Threat management policy helps students feel safe
Students who threaten violence against schools charged with felonies
March 2, 2020
Boone County Schools works with local law enforcement to protect students from threats, reassuring students even as the threats receive widespread attention in the media and online.
Five students in the Boone County school district have been charged with felonies this year for threats against their schools. All of the students were not only removed from school, but were either taken into custody or lodged at a juvenile detention center.
Boone County High School’s administrators have a policy for handling threats that they come across, however they have not received any this year.
Any threat against a Boone County School or student is taken very seriously, according to Boone County High School Resource Officer Bart White. Threats are counted as felonies, which used to be a ten day suspension, but has changed to students being kept in jail.
The threat starts with the school principal, who issues the student a ten day suspension, and then reports it to the school resource officer.
After that, the threat goes through the school resource officer, who investigates the seriousness of the threat. He or she then makes a home visit to speak with the student who made the threat, and their parents or guardians.

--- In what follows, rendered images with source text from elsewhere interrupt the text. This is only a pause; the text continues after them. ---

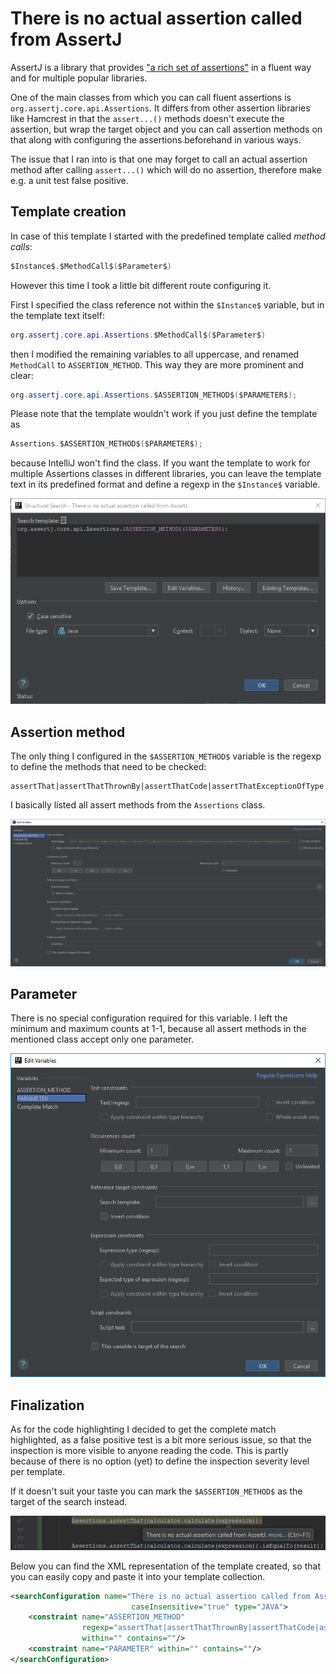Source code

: # There is no actual assertion called from AssertJ

AssertJ is a library that provides ["a rich set of assertions"](http://joel-costigliola.github.io/assertj/) in a fluent way and for multiple popular libraries.

One of the main classes from which you can call fluent assertions is `org.assertj.core.api.Assertions`.
It differs from other assertion libraries like Hamcrest in that the `assert...()` methods doesn't execute the assertion, but wrap the target object and you can
call assertion methods on that along with configuring the assertions beforehand in various ways.

The issue that I ran into is that one may forget to call an actual assertion method after calling `assert...()` which will do no assertion, therefore make e.g. a unit test false positive.

## Template creation

In case of this template I started with the predefined template called *method calls*:

```java
$Instance$.$MethodCall$($Parameter$)
```

However this time I took a little bit different route configuring it.

First I specified the class reference not within the `$Instance$` variable, but in the template text itself:

```java
org.assertj.core.api.Assertions.$MethodCall$($Parameter$)
```

then I modified the remaining variables to all uppercase, and renamed `MethodCall` to `ASSERTION_METHOD`. This way they are more prominent and clear:

```java
org.assertj.core.api.Assertions.$ASSERTION_METHOD$($PARAMETER$);
```

Please note that the template wouldn't work if you just define the template as
```java
Assertions.$ASSERTION_METHOD$($PARAMETER$);
```
because IntelliJ won't find the class. If you want the template to work for multiple Assertions classes in different libraries, you can leave the template text
in its predefined format and define a regexp in the `$Instance$` variable.

![editor](images/There_is_no_actual_assertion_called_from_AssertJ_Editor.PNG)

## Assertion method
The only thing I configured in the `$ASSERTION_METHOD$` variable is the regexp to define the methods that need to be checked:

```
assertThat|assertThatThrownBy|assertThatCode|assertThatExceptionOfType|assertThatNullPointerException|assertThatIllegalArgumentException|assertThatIOException|assertThatIllegalStateException
```

I basically listed all assert methods from the `Assertions` class.

![assertionmethod](images/There_is_no_actual_assertion_called_from_AssertJ_AssertionMethod.PNG)

## Parameter
There is no special configuration required for this variable. I left the minimum and maximum counts at 1-1, because all assert methods in the mentioned class accept only one parameter.

![parameter](images/There_is_no_actual_assertion_called_from_AssertJ_Parameter.PNG)

## Finalization

As for the code highlighting I decided to get the complete match highlighted, as a false positive test is a bit more serious issue, so that the inspection is more visible to anyone reading the code.
This is partly because of there is no option (yet) to define the inspection severity level per template.

If it doesn't suit your taste you can mark the `$ASSERTION_METHOD$` as the target of the search instead.

![highlight](images/There_is_no_actual_assertion_called_from_AssertJ_Highlight.PNG)

Below you can find the XML representation of the template created, so that you can easily copy and paste it into your template collection.

```xml
<searchConfiguration name="There is no actual assertion called from AssertJ." text="org.assertj.core.api.Assertions.$ASSERTION_METHOD$($PARAMETER$);" recursive="false"
                           caseInsensitive="true" type="JAVA">
    <constraint name="ASSERTION_METHOD"
                regexp="assertThat|assertThatThrownBy|assertThatCode|assertThatExceptionOfType|assertThatNullPointerException|assertThatIllegalArgumentException|assertThatIOException|assertThatIllegalStateException"
                within="" contains=""/>
    <constraint name="PARAMETER" within="" contains=""/>
</searchConfiguration>
```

After that it is then up to the principal and the rest of the school board to determine how, if, and when the student comes back to school. In some cases, students will have to attend an alternative school before coming back to their original school.
Students who make threats tend to be kept in jail longer than before. They tend to be jailed for seven days or more, depending on the case, White said.
Even as threats receive more attention in the media and online, the system of handling these threats has helped many students at Boone to feel as if they are safe at school.
Boone junior Baylee Gallenstein said that threats made against schools in Boone County are dealt with appropriately because of the fact that they are treated as a federal offense. She doesn’t worry much about them, as she feels as if they are often “empty threats” in the first place.
Junior Casey Collins, on the other hand, takes threats against her school very seriously.
“A threat should be a severe punishment because that’s threatening to murder someone,” Collins said.
Collins believes that any student who makes a threat against their school should serve jail time, and be tried as an adult.
Boone principal Tim Schlotman said that he is ultimately in charge of everyone’s safety and students and staff are “one-hundred percent safe” at all times while on campus.
Schlotman said that the administration always encourages students to report any threat that they hear, even if they report it anonymously.
“If you see something, say something,” he said.